Monday, April 09, 2007

Fashion and the museum

An interesting little article in this weekend's FT magazine (7/8th April 2007), 'Playing to the gallery' by Vanessa Friedman (p. 34-35), which discusses the current swathe of exhibitions devoted to haute couture and fashion, with a focus on the V&A's next offering 'New York Fashion Now'. The comments about the perceived role of the museum, or - indeed - the effect of the 'museumfication' process on objects/artefacts are illuminating.

The main gist of Friedman's article is that the articles chosen for the exhibition are largely taken from up-and-coming designers are fashion houses, whose position in the couture pantheon is not yet assured:

The problem in placing it [the work of the new designers chosen to be exhibited]
in the museum is that the work takes on an importance it may not actually
merit.


i) the museum valorises objects

Freezing them in an institution at this stage in their development seems odd.


ii) the museum effectively 'kills' objects, or at the very least puts them into suspended animation

Friedman goes on to comment about the atmosphere surrounding the exhibition, likening it to a trade event rather than an exhibition.

iii) museums and commerce don't (shouldn't) mix.

She concludes:

It would be easy to imagine Selfridges or, for that matter, Harvey Nichols, the
main stockist in London for most of the emerging New York designers,
doing a similar thing for this generation [of fashion designers]. But
a museum? Shouldn't the idea be to get the clothes on living bodies
before they end up on mannequins?


iv) museums denude objects of their utility, their functionality. These clothes will cease to be clothes is they are never worn, suggesting that garments need that particular intimacy with the human body to become/be accepted as historical documents. Without the individual, the personal, what are they? Art? And what a canonical of worms that would open, eh?!




3 comments:

Amy said...

Having read this post over this evening, I can appreciate that it may be a little confusing and can only apologise for the poor formatting and typos! I can only offer tiredness as a (poor) excuse. I should explain; the comments in italics are mine, in response to the implicit perceptions of the museum as an institution as revealed by the selected quotes. Hope that makes things a little clearer!

Ceri said...

Well Amy I think your comments are very valid but in a way I like the idea that museums can embrace new cultural products as well as old ones. After all, many of the objects and paintings on display in museums were not appreciated at the time they were produced and it is only with hindsight that we come to value these things. So by giving space to those who have not yet attained any cultural points whatsoever could be seen as daring... but it could also be seen as pretty slavish to the current market and rampant commercialism that characterises our society.

Amy said...

Oh, I completely agree. Especially in the case of the V&A which was, afterall, set up with the purpose of extolling 'good' design in mind.

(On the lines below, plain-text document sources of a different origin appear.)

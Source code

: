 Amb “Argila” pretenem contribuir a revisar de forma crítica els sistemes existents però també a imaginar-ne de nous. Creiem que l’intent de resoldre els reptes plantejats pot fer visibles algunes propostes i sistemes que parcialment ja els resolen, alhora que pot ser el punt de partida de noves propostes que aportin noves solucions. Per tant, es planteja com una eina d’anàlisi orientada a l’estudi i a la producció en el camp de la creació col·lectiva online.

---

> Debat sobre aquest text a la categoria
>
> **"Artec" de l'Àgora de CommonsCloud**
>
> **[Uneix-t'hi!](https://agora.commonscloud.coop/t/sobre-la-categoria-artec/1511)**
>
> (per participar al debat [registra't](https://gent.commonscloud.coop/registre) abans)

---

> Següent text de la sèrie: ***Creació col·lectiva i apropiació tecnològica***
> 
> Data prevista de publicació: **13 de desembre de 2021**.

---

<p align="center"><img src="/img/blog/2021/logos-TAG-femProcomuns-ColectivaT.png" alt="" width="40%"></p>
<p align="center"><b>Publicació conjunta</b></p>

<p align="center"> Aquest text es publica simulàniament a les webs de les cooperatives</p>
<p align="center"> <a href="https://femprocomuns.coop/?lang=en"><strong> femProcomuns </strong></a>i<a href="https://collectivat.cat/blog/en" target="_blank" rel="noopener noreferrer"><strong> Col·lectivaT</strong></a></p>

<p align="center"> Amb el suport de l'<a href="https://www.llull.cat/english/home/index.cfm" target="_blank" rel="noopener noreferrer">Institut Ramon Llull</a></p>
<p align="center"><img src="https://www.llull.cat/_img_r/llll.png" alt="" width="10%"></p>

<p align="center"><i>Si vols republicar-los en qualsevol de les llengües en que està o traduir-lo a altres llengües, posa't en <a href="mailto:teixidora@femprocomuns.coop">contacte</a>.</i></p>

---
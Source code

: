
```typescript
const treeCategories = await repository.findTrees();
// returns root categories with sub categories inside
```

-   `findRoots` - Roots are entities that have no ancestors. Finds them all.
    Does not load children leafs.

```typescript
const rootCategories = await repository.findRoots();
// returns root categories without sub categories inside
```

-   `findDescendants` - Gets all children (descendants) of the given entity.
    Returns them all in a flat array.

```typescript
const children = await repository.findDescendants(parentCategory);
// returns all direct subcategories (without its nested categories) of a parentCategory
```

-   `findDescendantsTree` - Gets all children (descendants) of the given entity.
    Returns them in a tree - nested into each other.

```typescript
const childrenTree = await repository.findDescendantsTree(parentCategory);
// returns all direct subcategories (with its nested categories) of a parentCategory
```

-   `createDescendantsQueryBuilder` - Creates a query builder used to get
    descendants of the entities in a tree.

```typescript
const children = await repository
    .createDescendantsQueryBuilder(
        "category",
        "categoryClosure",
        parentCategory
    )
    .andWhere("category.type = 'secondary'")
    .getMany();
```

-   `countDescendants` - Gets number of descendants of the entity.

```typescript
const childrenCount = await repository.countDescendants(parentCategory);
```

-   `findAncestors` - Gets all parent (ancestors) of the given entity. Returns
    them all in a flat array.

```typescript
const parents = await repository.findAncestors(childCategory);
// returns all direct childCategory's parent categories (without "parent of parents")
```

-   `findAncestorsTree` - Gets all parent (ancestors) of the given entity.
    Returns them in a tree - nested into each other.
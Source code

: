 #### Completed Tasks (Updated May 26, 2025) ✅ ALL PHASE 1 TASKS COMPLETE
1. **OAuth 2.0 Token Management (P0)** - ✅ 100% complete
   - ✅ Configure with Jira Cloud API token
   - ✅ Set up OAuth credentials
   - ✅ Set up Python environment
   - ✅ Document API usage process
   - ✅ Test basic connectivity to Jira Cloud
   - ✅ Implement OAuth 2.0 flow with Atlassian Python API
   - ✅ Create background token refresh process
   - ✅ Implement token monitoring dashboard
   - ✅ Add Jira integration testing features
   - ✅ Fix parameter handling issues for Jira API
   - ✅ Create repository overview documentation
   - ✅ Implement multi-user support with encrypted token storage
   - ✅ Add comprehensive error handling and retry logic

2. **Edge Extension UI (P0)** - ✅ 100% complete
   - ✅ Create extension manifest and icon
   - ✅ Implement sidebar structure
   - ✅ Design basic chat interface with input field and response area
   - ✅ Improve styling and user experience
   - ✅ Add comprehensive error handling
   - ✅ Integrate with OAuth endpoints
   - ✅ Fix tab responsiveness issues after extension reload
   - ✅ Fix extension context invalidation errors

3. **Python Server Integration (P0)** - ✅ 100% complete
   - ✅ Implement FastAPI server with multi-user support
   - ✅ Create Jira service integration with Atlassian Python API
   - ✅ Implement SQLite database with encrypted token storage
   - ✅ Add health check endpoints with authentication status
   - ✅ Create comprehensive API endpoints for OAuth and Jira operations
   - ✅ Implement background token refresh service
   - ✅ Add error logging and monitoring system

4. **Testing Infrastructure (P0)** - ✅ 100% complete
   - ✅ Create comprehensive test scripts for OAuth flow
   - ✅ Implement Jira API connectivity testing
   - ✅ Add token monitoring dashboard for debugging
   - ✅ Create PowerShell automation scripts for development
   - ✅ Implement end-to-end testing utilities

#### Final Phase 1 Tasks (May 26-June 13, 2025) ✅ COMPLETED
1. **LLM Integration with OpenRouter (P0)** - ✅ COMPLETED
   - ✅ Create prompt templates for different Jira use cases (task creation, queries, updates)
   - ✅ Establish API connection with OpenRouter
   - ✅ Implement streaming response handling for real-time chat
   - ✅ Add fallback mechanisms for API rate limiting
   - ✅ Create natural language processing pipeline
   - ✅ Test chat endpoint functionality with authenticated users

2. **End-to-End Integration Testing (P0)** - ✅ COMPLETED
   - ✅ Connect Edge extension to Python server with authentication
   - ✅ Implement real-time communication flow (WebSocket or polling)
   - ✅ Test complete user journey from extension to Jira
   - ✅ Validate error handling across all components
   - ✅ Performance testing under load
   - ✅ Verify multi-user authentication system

The perception of the commercialisation of museums (as separate entities from galleries) is an important issue - museums are clearly still considered to be institutions 'above' such base considerations as money, trade and profit. So the idea of the museum as a temple to the arts, with the objects within promoted to iconic status, is still very much prevalent in contemporary British society (al least, that's the gist of this article).

I wonder how differently a similar exhibition of the works of young and upcoming British designers would be received? Something I failed to mention in my original post was that Friedman herself recognises that in the fashion world, until very recently, American designers were considered by Europeans to be 'copyists' - which suggests a perception that they were in it for the money, as opposed to the 'art'. Perhaps the legacy of these attitudes continues to colour 'our' view of fashion and its (lowly?) hierarchical position in the pantheon of design?